Exercise aim | Extract each line of the records below that contains the word "Studios".

##### Source data

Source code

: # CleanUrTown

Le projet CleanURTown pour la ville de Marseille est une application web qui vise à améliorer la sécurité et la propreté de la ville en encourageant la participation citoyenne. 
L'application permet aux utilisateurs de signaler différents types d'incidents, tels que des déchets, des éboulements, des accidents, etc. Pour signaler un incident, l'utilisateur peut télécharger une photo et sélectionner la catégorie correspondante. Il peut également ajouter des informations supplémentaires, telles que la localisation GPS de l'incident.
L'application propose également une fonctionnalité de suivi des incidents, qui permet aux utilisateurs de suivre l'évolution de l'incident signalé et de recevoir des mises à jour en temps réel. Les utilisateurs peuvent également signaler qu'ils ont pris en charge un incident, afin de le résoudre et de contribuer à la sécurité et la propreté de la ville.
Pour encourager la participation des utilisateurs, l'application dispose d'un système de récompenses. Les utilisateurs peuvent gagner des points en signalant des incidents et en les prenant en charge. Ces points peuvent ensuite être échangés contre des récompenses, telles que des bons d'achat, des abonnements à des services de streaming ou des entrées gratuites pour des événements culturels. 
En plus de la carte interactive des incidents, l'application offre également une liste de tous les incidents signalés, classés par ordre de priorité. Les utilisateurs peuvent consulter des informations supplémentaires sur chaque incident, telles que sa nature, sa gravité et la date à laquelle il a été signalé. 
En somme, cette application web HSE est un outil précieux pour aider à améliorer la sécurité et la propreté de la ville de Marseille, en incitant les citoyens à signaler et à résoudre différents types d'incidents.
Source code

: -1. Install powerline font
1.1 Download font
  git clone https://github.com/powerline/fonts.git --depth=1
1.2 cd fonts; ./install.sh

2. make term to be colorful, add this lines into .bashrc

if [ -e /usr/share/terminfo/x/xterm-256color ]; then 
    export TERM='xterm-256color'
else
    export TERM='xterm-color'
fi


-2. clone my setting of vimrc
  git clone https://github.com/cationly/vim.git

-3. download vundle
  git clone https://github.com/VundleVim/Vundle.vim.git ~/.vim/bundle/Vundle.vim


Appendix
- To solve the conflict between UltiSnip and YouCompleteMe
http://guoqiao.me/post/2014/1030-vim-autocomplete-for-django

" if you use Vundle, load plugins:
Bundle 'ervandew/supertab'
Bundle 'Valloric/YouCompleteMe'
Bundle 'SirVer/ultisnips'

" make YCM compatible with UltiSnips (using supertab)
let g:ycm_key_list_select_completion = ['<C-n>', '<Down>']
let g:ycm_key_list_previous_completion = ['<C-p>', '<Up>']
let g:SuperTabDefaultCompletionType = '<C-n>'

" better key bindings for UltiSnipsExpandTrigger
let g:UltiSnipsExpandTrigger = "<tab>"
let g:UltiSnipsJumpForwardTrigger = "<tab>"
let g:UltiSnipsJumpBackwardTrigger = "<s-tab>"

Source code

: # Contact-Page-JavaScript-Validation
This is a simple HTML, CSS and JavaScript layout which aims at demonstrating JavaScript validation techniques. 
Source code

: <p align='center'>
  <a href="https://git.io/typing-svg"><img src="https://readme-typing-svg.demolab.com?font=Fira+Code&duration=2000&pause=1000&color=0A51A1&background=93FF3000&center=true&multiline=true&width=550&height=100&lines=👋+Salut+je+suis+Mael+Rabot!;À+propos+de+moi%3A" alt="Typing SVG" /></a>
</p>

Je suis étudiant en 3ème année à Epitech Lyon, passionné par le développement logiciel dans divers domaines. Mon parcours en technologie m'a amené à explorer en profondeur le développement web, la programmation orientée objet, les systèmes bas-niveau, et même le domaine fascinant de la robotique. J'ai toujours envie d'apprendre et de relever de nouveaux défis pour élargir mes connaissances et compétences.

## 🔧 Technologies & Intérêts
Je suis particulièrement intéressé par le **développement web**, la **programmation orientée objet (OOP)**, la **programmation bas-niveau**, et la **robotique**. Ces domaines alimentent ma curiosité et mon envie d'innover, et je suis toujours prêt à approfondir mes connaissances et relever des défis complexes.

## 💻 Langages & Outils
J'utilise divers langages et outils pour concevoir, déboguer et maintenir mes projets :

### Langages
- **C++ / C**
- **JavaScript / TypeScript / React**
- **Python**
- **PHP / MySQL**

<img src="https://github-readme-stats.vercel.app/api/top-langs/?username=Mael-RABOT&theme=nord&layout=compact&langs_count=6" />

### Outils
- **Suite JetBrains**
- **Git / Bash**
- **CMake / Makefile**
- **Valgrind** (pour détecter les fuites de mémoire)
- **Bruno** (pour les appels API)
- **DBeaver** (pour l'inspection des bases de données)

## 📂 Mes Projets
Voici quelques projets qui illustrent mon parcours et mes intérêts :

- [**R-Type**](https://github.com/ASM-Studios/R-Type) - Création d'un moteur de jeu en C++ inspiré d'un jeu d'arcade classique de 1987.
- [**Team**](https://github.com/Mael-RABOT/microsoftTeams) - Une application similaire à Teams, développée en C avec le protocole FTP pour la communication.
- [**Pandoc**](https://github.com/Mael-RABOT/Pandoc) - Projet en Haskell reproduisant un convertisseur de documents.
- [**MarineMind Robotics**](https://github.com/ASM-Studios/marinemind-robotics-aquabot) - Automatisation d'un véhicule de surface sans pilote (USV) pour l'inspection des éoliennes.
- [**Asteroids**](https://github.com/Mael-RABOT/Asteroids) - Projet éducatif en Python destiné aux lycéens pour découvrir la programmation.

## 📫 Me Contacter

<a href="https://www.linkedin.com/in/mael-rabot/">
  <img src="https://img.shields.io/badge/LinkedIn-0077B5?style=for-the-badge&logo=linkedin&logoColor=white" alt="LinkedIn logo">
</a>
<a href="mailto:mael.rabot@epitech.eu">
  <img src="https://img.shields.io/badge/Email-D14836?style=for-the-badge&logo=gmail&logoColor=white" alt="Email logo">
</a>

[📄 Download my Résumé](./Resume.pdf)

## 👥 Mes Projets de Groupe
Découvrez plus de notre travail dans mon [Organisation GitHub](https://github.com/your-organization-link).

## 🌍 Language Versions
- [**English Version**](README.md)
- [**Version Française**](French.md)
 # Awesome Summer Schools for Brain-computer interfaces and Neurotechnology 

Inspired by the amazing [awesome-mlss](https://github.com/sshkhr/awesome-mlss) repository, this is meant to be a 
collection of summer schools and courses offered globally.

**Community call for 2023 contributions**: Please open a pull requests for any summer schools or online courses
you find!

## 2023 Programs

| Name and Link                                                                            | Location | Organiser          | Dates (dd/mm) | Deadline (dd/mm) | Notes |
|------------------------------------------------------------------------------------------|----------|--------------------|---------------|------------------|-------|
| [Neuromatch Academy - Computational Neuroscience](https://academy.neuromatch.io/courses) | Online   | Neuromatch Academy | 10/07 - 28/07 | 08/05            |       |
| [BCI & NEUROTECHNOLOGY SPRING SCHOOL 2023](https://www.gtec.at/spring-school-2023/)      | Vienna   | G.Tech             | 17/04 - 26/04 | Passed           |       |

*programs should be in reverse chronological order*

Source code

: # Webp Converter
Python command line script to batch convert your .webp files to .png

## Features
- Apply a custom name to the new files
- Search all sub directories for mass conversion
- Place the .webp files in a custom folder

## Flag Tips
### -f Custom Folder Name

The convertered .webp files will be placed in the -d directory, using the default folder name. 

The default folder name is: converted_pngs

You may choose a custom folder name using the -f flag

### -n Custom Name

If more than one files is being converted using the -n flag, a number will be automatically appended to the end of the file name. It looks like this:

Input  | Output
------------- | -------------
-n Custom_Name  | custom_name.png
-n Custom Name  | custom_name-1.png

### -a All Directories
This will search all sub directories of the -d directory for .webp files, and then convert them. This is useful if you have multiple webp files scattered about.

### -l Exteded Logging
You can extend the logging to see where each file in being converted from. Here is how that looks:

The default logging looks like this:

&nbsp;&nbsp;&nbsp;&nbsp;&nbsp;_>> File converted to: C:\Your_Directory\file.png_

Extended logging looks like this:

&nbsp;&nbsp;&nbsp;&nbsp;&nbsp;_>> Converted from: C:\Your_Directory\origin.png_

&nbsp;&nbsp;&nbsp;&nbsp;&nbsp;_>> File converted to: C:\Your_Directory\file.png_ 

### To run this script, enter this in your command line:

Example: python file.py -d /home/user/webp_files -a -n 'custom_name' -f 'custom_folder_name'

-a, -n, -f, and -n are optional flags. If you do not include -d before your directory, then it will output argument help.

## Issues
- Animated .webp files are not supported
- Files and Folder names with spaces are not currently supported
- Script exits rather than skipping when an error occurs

##########

Output of the exercise |
- [**R-Type**](https://github.com/ASM-Studios/R-Type) - Création d'un moteur de jeu en C++ inspiré d'un jeu d'arcade classique de 1987.
- [**MarineMind Robotics**](https://github.com/ASM-Studios/marinemind-robotics-aquabot) - Automatisation d'un véhicule de surface sans pilote (USV) pour l'inspection des éoliennes.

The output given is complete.